Over the past two decades, the concept of additive manufacturing (AM) has emerged as a flexible and powerful technique for advanced biomedical fabrication. This innovative technology involves the layer-by-layer printing of precise 3D structures based on images obtained through CT or MRI scans using computer-aided design (CAD) techniques. The manufacture of ceramic scaffolds through versatile and reproductible 3D printing techniques represents an increasingly studied and intriguing strategy to circumvent the challenges associated with conventional production methods. Furthermore, this technology efficiently paves the way for the transition of these materials from the research stage to clinical testing. However, the processing of various biomaterials to obtain 3D scaffolds requires the use of different AM technologies based on the characteristics of these materials. In contrast to metallic and polymeric materials, AM techniques for ceramic materials face challenges due to their inherent fragility and high melting points. Additionally, the performance of obtained scaffolds varies depending on the AM technology used [38,39].
In light of these considerations, the present study aimed to investigate the potential utility of walstromite (BaCa2Si3O9) as a foundational material for developing novel bioceramics designed for bone regeneration in the form of scaffolds produced through 3D printing technology. To accomplish this objective, this study examines the chemical–mineralogical, morphological, and structural attributes, as well as the distinctive ceramic and biological properties of walstromite.

2. Materials and Methods

2.1. Scaffold Synthesis

The sol–gel method was employed to synthesize the precursor mixture required to produce BaCa2Si3O9. This involved using pure reagents, namely tetraethyl orthosilicate (TEOS, Si (OC2H5)4, 99% purity, Sigma-Aldrich, Germany), calcium nitrate tetrahydrate (Ca(NO3)2·4H2O, purity ≥ 99%, Sigma-Aldrich, Germany), and barium acetate (Ba(C2H3O2)2, 98.5% purity, Sigma-Aldrich, Germany).
The process, as illustrated in Figure 1a, began with the solubilization and individual hydrolysis of the precursors, resulting in clear and colorless solutions. These solutions were then homogenized, leading to a rapid gelation process, occurring within seconds. This resulted in the formation of a gelatinous precipitate in a mildly acidic pH range of 5.5–6. The gelatinous precipitate was subsequently subjected to a 72-h period of aging and drying at 60 °C. Following this, it underwent thermal calcination and grinding to yield the precursor powder. This powder was a necessary component to produce a ceramic paste, which was processed using additive 3D printing techniques, like the approach detailed in a previous study [40]. The outcome was a scaffold, as depicted in Figure 1b, which underwent further heat treatment to ultimately yield a ceramic scaffold.

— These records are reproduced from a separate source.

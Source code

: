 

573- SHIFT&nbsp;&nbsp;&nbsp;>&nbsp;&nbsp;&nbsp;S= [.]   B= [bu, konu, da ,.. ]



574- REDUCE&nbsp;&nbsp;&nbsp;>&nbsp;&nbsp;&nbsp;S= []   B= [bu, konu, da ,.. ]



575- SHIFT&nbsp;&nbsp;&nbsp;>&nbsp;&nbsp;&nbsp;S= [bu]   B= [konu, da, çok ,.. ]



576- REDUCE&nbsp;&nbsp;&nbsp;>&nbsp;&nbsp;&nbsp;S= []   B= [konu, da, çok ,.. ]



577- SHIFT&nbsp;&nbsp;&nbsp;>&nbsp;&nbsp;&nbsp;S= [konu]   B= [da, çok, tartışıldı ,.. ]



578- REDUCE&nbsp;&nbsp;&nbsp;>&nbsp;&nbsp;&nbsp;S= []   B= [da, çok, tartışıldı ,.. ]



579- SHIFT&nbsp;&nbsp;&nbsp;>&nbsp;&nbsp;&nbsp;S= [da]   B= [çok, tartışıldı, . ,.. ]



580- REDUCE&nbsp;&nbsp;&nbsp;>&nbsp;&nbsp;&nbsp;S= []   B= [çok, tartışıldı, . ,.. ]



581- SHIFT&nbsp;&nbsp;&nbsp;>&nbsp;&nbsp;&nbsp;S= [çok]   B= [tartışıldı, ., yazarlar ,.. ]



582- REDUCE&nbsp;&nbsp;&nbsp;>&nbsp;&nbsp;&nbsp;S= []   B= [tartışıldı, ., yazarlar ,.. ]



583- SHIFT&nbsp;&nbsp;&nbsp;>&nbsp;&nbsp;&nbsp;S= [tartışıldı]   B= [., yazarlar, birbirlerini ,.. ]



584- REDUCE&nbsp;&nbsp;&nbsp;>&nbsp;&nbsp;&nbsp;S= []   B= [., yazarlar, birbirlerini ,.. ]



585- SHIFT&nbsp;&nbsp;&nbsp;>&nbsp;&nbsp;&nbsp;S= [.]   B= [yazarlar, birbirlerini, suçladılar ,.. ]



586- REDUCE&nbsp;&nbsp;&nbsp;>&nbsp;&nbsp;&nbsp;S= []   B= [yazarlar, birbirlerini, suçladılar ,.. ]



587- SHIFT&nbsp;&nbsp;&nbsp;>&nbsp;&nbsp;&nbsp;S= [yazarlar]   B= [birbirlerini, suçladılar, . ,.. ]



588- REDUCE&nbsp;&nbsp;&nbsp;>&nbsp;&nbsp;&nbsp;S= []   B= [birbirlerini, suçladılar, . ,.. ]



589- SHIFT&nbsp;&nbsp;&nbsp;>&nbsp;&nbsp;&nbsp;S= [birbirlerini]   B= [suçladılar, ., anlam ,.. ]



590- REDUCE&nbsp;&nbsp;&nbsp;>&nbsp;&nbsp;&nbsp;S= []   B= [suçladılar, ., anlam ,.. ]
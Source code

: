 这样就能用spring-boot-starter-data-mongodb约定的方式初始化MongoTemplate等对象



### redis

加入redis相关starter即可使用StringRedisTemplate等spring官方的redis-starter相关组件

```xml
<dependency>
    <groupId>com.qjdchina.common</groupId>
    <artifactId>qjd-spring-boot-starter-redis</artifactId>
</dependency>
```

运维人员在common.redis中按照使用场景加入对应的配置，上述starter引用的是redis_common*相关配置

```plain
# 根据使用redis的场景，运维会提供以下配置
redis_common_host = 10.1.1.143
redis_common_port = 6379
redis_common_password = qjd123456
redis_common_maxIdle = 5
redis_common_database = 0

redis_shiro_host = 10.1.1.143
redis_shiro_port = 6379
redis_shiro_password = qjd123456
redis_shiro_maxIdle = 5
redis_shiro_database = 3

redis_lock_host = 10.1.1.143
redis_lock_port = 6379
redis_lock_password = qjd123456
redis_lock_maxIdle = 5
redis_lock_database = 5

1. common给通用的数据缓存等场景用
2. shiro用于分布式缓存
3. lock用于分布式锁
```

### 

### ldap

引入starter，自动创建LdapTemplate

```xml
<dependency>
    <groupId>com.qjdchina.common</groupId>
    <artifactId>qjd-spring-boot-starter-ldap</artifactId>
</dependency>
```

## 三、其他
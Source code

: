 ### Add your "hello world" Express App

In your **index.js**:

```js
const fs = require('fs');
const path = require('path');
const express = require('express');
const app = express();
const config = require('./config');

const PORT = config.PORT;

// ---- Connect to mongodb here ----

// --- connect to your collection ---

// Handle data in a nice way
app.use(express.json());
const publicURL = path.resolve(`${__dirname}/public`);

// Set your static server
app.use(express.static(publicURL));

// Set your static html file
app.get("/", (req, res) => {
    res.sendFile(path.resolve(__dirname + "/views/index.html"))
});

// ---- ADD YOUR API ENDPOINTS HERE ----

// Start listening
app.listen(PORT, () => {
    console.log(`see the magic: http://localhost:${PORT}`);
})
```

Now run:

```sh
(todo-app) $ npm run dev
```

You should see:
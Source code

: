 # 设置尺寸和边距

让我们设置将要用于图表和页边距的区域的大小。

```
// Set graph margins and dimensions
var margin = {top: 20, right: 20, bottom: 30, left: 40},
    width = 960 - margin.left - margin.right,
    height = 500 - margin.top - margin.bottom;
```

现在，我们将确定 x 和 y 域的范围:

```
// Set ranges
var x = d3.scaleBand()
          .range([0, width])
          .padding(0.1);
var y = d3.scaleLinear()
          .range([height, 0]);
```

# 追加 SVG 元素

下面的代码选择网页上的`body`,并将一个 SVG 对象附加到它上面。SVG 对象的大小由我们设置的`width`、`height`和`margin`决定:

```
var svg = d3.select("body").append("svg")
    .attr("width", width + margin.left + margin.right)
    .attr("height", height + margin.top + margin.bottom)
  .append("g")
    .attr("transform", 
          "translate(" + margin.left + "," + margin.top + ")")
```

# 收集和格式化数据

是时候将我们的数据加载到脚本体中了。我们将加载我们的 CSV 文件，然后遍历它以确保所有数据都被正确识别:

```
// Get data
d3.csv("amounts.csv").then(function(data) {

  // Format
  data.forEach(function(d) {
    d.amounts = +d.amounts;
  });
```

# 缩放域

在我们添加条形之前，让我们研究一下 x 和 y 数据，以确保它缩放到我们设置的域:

2.2. Materials Characterization

2.2.1. Thermal Analysis

The dried gelatinous precipitate was subjected to thermal analysis using Shimadzu DTG-60 equipment (Shimadzu, Kyoto, Japan). This analysis was conducted in an air atmosphere within a temperature range of 20–1000 °C, utilizing a platinum crucible and employing a heating rate of 5 °C per minute. The calcined powder, processed at 700 °C for 2 h, was then evaluated from both compositional and morphological perspectives through X-ray diffraction (XRD) analysis and scanning electron microscopy (SEM), respectively.

2.2.2. XRD Analysis

XRD analyses were conducted using a Shimadzu XRD 6000 diffractometer (Shimadzu, Kyoto, Japan), employing Ni-filtered Cu Kα radiation (λ = 1.5406 Å), with 2 theta values ranging between 5 and 65 degrees. SEM analyses were carried out with an FEI Quanta Inspect F scanning electron microscope (SEM) (FEI, Eindhoven, The Netherlands), equipped with energy dispersive X-ray spectroscopy (EDX). Furthermore, the ceramic scaffold was evaluated regarding its mineralogical phase composition through XRD, and its microstructure was evaluated through SEM analysis.

2.2.3. Ceramic Properties

The ceramic properties, such as apparent density (ρa), absorption (A), and open porosity (Pd), were determined using the Arthur method [41] and calculated using the following formulas:
ρ a = ( m i · ρ x ) m x a m x ;   A = m x a m i m x a · 100 ;   P d = m x a m i m x a m x · 100 ,
where mi—the initial mass of the sample (g); mxa—the mass weighed in air of the sample impregnated with xylene (g); mx—the mass weighed in xylene of the sample impregnated with xylene (g); ρa—the apparent density (g/cm3); A—absorption (%); Pd—open porosity (%); ρx—the density of xylene (0.86 g/cm3).
Compressive strength was assessed using a Shimadzu Autograph AGS-X 20 kN press (Shimadzu, Kyoto, Japan), where force was applied to a scaffold area of 15 × 15 mm, and the specimen’s height was 7 mm. This test was performed on a minimum of three samples.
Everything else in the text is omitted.